UAVs demonstrate collision avoidance & speed in DARPA FLA program
ARLINGTON, Va. Defense Advanced Research Projects Agency (DARPA) engineers completed the first flight data collection with the common quadcopter unmanned aerial vehicle (UAV) platform for the Fast Lightweight Autonomy (FLA) program at the Otis Air National Guard Base, Cape Cod in Massachusetts. Officials deemed the demonstration a success because the quadcopters were able to edge their way around obstacles and achieve their target speeds of 20 meters per second.
During testing, engineers also demonstrated initial autonomous capabilities that included collision avoidance, such as “seeing” obstacles and flying around them at slow speed unaided by remote control.
The test was performed by three DARPA teams in an aircraft hangar that was transformed into a warehouse setting with simulated walls, boxes, and other obstacles to test flight agility and speed. The test run also resulted in several crashes. The three performing teams were Draper, teamed with the Massachusetts Institute of Technology; University of Pennsylvania; and Scientific Systems Company, Inc. (SSCI), teamed with AeroVironment.
The purpose of the FLA program is to develop and test algorithms that could reduce the amount of processing power, communications, and human intervention needed for unmanned aerial vehicles (UAVs) to accomplish low-level tasks, such as navigation around obstacles in a cluttered environment.
The technology used in the program could be useful in addressing surveillance shortfalls within the military, officials say.
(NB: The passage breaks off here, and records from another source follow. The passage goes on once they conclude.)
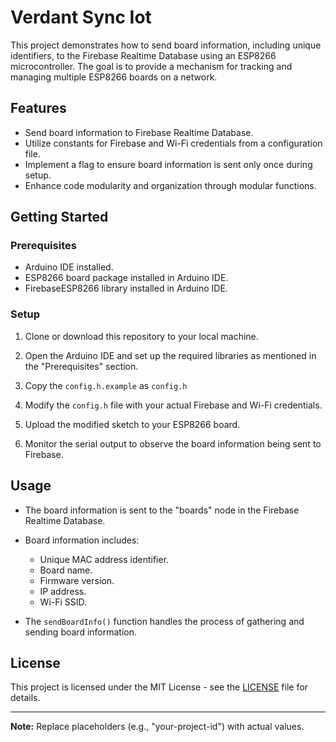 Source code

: # Verdant Sync Iot

This project demonstrates how to send board information, including unique identifiers, to the Firebase Realtime Database using an ESP8266 microcontroller. The goal is to provide a mechanism for tracking and managing multiple ESP8266 boards on a network.

## Features

- Send board information to Firebase Realtime Database.
- Utilize constants for Firebase and Wi-Fi credentials from a configuration file.
- Implement a flag to ensure board information is sent only once during setup.
- Enhance code modularity and organization through modular functions.

## Getting Started

### Prerequisites

- Arduino IDE installed.
- ESP8266 board package installed in Arduino IDE.
- FirebaseESP8266 library installed in Arduino IDE.

### Setup

1. Clone or download this repository to your local machine.

2. Open the Arduino IDE and set up the required libraries as mentioned in the "Prerequisites" section.

3. Copy the `config.h.example` as `config.h`

4. Modify the `config.h` file with your actual Firebase and Wi-Fi credentials.

5. Upload the modified sketch to your ESP8266 board.

6. Monitor the serial output to observe the board information being sent to Firebase.

## Usage

- The board information is sent to the "boards" node in the Firebase Realtime Database.

- Board information includes:
  - Unique MAC address identifier.
  - Board name.
  - Firmware version.
  - IP address.
  - Wi-Fi SSID.

- The `sendBoardInfo()` function handles the process of gathering and sending board information.


## License

This project is licensed under the MIT License - see the [LICENSE](LICENSE) file for details.

---

**Note:** Replace placeholders (e.g., "your-project-id") with actual values.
The quadcopters could potentially know what’s going on inside an unstable building.
The program seeks to develop and demonstrate autonomous UAVs that can fit through an open window and able to fly at speeds up to 20 meters per second, while avoiding objects independent of communication with outside operators or sensors.
"The challenge for the teams now is to advance the algorithms and onboard computational efficiency to extend the UAVs’ perception range and compensate for the vehicles’ mass to make extremely tight turns and abrupt maneuvers at high speeds.” says Mark Micire, DARPA program manager. "What makes the FLA program so challenging is finding the sweetspot of a small size, weight, and power air vehicle with limited onboard computing power to perform a complex mission completely autonomously.”
The warehouse venue will be formatted with more complicated obstacles as the program continues to test its UAVs.